» **Exercise aim**:
Find the string "WebSocket" in the records and copy each line where it occurs.

» **Supplied data**:

◆ ◆ ◆ ◆ ◆

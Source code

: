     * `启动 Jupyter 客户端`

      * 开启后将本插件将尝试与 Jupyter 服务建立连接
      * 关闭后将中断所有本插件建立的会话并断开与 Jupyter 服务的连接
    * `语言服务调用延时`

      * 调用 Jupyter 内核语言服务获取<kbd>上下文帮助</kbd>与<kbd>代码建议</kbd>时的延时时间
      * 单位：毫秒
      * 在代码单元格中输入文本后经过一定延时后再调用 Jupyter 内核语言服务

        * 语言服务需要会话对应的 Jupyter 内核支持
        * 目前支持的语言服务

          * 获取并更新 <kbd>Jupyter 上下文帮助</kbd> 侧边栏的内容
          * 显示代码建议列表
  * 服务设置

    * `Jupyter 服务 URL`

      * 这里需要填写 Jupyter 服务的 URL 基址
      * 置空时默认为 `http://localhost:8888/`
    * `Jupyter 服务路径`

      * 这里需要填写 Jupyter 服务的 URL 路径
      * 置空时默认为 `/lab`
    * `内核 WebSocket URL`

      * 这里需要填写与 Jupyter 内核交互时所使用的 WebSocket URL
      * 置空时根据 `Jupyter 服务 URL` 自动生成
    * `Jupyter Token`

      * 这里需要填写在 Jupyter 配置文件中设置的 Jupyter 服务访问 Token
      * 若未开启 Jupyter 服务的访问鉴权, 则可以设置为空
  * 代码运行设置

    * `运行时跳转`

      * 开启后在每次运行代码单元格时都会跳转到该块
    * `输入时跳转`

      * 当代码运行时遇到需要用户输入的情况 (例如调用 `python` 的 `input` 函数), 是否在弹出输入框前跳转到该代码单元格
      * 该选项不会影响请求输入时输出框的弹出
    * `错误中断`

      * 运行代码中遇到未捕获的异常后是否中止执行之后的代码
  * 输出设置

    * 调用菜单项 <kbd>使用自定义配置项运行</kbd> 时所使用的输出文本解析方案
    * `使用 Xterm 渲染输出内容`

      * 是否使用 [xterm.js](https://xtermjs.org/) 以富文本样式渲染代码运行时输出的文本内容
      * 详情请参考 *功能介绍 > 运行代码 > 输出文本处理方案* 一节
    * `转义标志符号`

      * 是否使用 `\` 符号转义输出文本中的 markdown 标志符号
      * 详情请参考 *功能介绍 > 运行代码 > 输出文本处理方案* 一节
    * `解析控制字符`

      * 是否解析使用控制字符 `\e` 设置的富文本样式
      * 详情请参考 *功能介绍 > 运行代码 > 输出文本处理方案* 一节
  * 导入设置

◆ ◆ ◆ ◆ ◆

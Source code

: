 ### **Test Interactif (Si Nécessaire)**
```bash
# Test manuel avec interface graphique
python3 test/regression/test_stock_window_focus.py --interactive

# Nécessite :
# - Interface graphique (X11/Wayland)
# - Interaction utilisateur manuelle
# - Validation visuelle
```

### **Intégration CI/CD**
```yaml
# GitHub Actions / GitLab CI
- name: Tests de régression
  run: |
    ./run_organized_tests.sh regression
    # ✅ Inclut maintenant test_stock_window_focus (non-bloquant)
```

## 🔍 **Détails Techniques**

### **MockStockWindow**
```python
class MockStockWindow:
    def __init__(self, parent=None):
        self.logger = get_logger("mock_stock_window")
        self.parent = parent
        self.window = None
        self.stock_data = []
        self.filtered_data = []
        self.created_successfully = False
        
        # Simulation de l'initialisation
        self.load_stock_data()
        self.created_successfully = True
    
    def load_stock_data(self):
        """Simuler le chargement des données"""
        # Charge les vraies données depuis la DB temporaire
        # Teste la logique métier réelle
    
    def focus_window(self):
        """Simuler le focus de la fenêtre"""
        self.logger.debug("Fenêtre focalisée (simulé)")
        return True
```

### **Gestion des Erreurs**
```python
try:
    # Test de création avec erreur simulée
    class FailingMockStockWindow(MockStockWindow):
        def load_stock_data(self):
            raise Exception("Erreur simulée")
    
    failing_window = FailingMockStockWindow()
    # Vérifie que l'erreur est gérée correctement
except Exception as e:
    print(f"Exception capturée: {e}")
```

◆ ◆ ◆ ◆ ◆

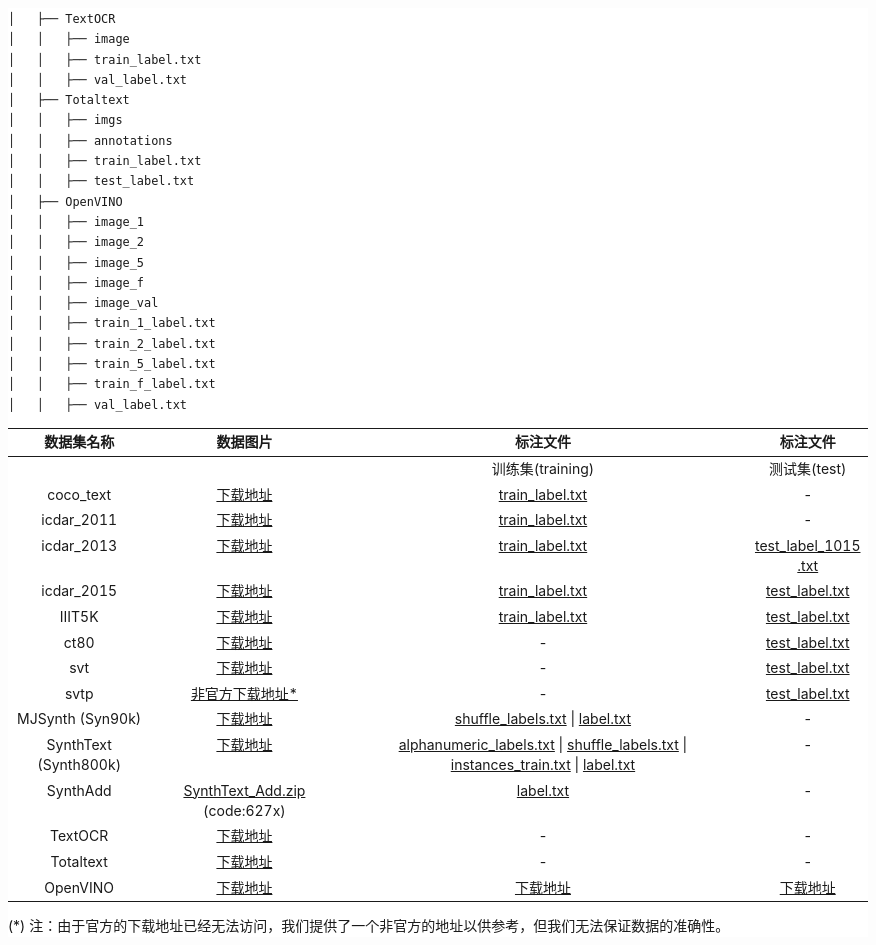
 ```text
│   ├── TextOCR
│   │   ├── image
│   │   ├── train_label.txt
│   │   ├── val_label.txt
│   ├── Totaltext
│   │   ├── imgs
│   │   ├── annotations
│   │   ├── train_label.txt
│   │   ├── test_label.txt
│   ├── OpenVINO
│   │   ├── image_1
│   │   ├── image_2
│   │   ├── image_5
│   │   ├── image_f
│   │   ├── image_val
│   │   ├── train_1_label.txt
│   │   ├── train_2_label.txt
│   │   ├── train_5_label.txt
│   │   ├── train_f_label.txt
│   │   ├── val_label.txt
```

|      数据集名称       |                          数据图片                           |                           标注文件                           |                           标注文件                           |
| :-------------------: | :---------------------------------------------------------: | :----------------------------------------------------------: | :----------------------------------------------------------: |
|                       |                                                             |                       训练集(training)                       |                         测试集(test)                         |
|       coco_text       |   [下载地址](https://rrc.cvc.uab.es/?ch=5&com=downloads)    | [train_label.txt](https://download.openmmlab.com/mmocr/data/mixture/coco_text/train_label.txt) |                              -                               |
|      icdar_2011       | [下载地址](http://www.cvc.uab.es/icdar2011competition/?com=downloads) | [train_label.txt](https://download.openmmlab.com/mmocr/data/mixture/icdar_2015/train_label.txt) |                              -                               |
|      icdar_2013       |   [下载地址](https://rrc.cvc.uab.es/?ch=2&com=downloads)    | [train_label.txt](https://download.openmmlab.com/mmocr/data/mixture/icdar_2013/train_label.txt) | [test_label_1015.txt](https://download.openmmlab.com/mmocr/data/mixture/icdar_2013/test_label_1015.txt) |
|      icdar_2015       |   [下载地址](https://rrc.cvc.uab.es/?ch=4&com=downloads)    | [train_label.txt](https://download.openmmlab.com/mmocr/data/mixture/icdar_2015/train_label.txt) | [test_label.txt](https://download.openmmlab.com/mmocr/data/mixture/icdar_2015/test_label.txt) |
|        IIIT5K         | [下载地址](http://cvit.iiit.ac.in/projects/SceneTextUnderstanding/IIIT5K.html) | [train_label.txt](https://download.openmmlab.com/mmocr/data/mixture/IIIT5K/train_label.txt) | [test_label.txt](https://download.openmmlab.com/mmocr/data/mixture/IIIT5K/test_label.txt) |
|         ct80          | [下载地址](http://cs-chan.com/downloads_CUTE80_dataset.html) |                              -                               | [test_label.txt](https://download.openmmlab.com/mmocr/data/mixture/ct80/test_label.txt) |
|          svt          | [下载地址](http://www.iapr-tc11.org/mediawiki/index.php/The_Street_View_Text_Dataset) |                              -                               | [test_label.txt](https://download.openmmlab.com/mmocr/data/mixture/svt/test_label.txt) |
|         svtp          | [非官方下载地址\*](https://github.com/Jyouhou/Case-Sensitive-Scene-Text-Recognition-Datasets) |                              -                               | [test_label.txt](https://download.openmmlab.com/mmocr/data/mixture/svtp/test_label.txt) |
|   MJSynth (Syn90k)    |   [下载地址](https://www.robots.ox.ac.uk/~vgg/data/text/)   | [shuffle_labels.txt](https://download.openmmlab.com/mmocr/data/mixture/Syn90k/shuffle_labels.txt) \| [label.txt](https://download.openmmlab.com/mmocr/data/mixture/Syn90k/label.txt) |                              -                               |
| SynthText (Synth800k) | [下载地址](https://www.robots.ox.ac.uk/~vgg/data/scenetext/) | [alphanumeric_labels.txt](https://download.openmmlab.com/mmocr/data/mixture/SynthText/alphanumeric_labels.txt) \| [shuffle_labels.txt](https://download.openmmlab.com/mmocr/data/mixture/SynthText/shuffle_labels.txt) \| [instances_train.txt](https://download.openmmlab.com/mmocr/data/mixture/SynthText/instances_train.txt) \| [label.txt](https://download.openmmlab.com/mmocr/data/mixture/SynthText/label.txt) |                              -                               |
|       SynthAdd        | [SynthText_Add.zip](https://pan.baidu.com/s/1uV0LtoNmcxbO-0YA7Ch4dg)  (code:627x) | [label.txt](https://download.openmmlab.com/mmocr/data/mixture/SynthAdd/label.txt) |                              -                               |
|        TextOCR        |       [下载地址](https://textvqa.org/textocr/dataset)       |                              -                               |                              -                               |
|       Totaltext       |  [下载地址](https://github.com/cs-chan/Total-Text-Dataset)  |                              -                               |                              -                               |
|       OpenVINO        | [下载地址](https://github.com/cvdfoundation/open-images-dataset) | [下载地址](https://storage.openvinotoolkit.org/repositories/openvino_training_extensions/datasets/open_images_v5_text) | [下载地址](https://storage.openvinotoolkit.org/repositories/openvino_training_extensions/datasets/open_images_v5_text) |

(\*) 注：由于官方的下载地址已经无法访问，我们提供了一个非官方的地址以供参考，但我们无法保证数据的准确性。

◆ ◆ ◆ ◆ ◆

» **Exercise output**:
    * `内核 WebSocket URL`
      * 这里需要填写与 Jupyter 内核交互时所使用的 WebSocket URL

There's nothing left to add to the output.